** Supplied material follows **

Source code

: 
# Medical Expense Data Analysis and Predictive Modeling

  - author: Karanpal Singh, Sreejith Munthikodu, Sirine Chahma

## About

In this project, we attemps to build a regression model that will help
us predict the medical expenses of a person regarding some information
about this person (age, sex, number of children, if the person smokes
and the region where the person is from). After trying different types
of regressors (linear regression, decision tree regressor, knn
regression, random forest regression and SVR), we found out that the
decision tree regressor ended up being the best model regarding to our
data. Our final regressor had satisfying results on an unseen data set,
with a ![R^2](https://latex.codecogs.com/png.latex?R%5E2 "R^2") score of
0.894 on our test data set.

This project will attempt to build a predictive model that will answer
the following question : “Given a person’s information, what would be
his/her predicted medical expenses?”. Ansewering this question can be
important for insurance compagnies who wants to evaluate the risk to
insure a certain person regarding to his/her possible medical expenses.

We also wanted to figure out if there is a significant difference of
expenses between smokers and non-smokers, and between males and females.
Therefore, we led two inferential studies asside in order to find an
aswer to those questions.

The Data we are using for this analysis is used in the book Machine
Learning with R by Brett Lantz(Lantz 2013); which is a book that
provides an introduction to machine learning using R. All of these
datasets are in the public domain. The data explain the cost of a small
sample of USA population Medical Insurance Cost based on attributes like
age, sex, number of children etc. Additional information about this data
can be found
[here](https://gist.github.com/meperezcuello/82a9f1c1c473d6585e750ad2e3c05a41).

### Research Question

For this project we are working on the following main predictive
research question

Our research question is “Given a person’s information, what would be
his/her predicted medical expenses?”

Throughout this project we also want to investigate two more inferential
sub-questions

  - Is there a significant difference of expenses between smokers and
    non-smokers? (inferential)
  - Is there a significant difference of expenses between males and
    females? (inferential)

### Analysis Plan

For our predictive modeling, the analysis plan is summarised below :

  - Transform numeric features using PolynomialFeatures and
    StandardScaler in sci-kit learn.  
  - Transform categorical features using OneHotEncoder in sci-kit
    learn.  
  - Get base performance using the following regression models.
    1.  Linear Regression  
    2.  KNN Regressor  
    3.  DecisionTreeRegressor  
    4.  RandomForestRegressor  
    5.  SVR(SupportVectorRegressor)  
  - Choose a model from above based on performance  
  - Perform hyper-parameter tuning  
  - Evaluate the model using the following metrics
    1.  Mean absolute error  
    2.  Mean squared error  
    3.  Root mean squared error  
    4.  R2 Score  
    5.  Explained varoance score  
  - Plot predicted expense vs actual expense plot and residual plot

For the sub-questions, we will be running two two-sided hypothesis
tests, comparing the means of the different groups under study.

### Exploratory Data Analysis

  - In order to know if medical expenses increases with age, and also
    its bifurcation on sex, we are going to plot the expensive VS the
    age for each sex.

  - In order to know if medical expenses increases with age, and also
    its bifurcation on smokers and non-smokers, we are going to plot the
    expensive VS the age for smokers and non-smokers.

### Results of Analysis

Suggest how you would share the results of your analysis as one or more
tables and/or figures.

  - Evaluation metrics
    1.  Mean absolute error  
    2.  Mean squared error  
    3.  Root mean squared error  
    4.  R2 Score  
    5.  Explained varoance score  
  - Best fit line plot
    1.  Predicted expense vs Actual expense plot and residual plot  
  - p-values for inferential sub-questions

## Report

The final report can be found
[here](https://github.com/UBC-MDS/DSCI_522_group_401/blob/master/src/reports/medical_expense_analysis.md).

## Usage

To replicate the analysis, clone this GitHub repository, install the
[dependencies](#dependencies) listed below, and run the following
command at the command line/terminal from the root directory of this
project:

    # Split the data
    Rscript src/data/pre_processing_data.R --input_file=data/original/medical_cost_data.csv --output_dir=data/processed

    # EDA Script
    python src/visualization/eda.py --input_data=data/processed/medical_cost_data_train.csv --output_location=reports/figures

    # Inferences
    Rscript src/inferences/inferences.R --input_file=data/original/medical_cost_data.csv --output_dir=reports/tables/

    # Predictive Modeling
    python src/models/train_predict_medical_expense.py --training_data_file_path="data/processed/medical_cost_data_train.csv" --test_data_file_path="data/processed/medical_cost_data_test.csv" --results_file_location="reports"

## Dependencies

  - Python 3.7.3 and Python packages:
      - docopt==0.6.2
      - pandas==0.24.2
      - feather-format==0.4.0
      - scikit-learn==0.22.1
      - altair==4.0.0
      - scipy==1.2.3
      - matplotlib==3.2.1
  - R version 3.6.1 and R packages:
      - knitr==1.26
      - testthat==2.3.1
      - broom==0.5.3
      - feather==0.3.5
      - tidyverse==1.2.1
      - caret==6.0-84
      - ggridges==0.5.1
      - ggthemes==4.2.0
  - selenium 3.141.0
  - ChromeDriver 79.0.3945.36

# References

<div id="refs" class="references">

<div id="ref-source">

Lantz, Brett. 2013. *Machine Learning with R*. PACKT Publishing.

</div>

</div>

** End of Supplied material **

Work instructions — Go through the data above and copy all of it exactly.

Written answer —
Source code

: 
# Medical Expense Data Analysis and Predictive Modeling

  - author: Karanpal Singh, Sreejith Munthikodu, Sirine Chahma

## About

In this project, we attemps to build a regression model that will help
us predict the medical expenses of a person regarding some information
about this person (age, sex, number of children, if the person smokes
and the region where the person is from). After trying different types
of regressors (linear regression, decision tree regressor, knn
regression, random forest regression and SVR), we found out that the
decision tree regressor ended up being the best model regarding to our
data. Our final regressor had satisfying results on an unseen data set,
with a ![R^2](https://latex.codecogs.com/png.latex?R%5E2 "R^2") score of
0.894 on our test data set.

This project will attempt to build a predictive model that will answer
the following question : “Given a person’s information, what would be
his/her predicted medical expenses?”. Ansewering this question can be
important for insurance compagnies who wants to evaluate the risk to
insure a certain person regarding to his/her possible medical expenses.

We also wanted to figure out if there is a significant difference of
expenses between smokers and non-smokers, and between males and females.
Therefore, we led two inferential studies asside in order to find an
aswer to those questions.

The Data we are using for this analysis is used in the book Machine
Learning with R by Brett Lantz(Lantz 2013); which is a book that
provides an introduction to machine learning using R. All of these
datasets are in the public domain. The data explain the cost of a small
sample of USA population Medical Insurance Cost based on attributes like
age, sex, number of children etc. Additional information about this data
can be found
[here](https://gist.github.com/meperezcuello/82a9f1c1c473d6585e750ad2e3c05a41).

### Research Question

For this project we are working on the following main predictive
research question

Our research question is “Given a person’s information, what would be
his/her predicted medical expenses?”

Throughout this project we also want to investigate two more inferential
sub-questions

  - Is there a significant difference of expenses between smokers and
    non-smokers? (inferential)
  - Is there a significant difference of expenses between males and
    females? (inferential)

### Analysis Plan

For our predictive modeling, the analysis plan is summarised below :

  - Transform numeric features using PolynomialFeatures and
    StandardScaler in sci-kit learn.  
  - Transform categorical features using OneHotEncoder in sci-kit
    learn.  
  - Get base performance using the following regression models.
    1.  Linear Regression  
    2.  KNN Regressor  
    3.  DecisionTreeRegressor  
    4.  RandomForestRegressor  
    5.  SVR(SupportVectorRegressor)  
  - Choose a model from above based on performance  
  - Perform hyper-parameter tuning  
  - Evaluate the model using the following metrics
    1.  Mean absolute error  
    2.  Mean squared error  
    3.  Root mean squared error  
    4.  R2 Score  
    5.  Explained varoance score  
  - Plot predicted expense vs actual expense plot and residual plot

For the sub-questions, we will be running two two-sided hypothesis
tests, comparing the means of the different groups under study.

### Exploratory Data Analysis

  - In order to know if medical expenses increases with age, and also
    its bifurcation on sex, we are going to plot the expensive VS the
    age for each sex.

  - In order to know if medical expenses increases with age, and also
    its bifurcation on smokers and non-smokers, we are going to plot the
    expensive VS the age for smokers and non-smokers.

### Results of Analysis

Suggest how you would share the results of your analysis as one or more
tables and/or figures.

  - Evaluation metrics
    1.  Mean absolute error  
    2.  Mean squared error  
    3.  Root mean squared error  
    4.  R2 Score  
    5.  Explained varoance score  
  - Best fit line plot
    1.  Predicted expense vs Actual expense plot and residual plot  
  - p-values for inferential sub-questions

## Report

The final report can be found
[here](https://github.com/UBC-MDS/DSCI_522_group_401/blob/master/src/reports/medical_expense_analysis.md).

## Usage

To replicate the analysis, clone this GitHub repository, install the
[dependencies](#dependencies) listed below, and run the following
command at the command line/terminal from the root directory of this
project:

    # Split the data
    Rscript src/data/pre_processing_data.R --input_file=data/original/medical_cost_data.csv --output_dir=data/processed

    # EDA Script
    python src/visualization/eda.py --input_data=data/processed/medical_cost_data_train.csv --output_location=reports/figures

    # Inferences
    Rscript src/inferences/inferences.R --input_file=data/original/medical_cost_data.csv --output_dir=reports/tables/

    # Predictive Modeling
    python src/models/train_predict_medical_expense.py --training_data_file_path="data/processed/medical_cost_data_train.csv" --test_data_file_path="data/processed/medical_cost_data_test.csv" --results_file_location="reports"

## Dependencies

  - Python 3.7.3 and Python packages:
      - docopt==0.6.2
      - pandas==0.24.2
      - feather-format==0.4.0
      - scikit-learn==0.22.1
      - altair==4.0.0
      - scipy==1.2.3
      - matplotlib==3.2.1
  - R version 3.6.1 and R packages:
      - knitr==1.26
      - testthat==2.3.1
      - broom==0.5.3
      - feather==0.3.5
      - tidyverse==1.2.1
      - caret==6.0-84
      - ggridges==0.5.1
      - ggthemes==4.2.0
  - selenium 3.141.0
  - ChromeDriver 79.0.3945.36

# References

<div id="refs" class="references">

<div id="ref-source">

Lantz, Brett. 2013. *Machine Learning with R*. PACKT Publishing.

</div>

</div>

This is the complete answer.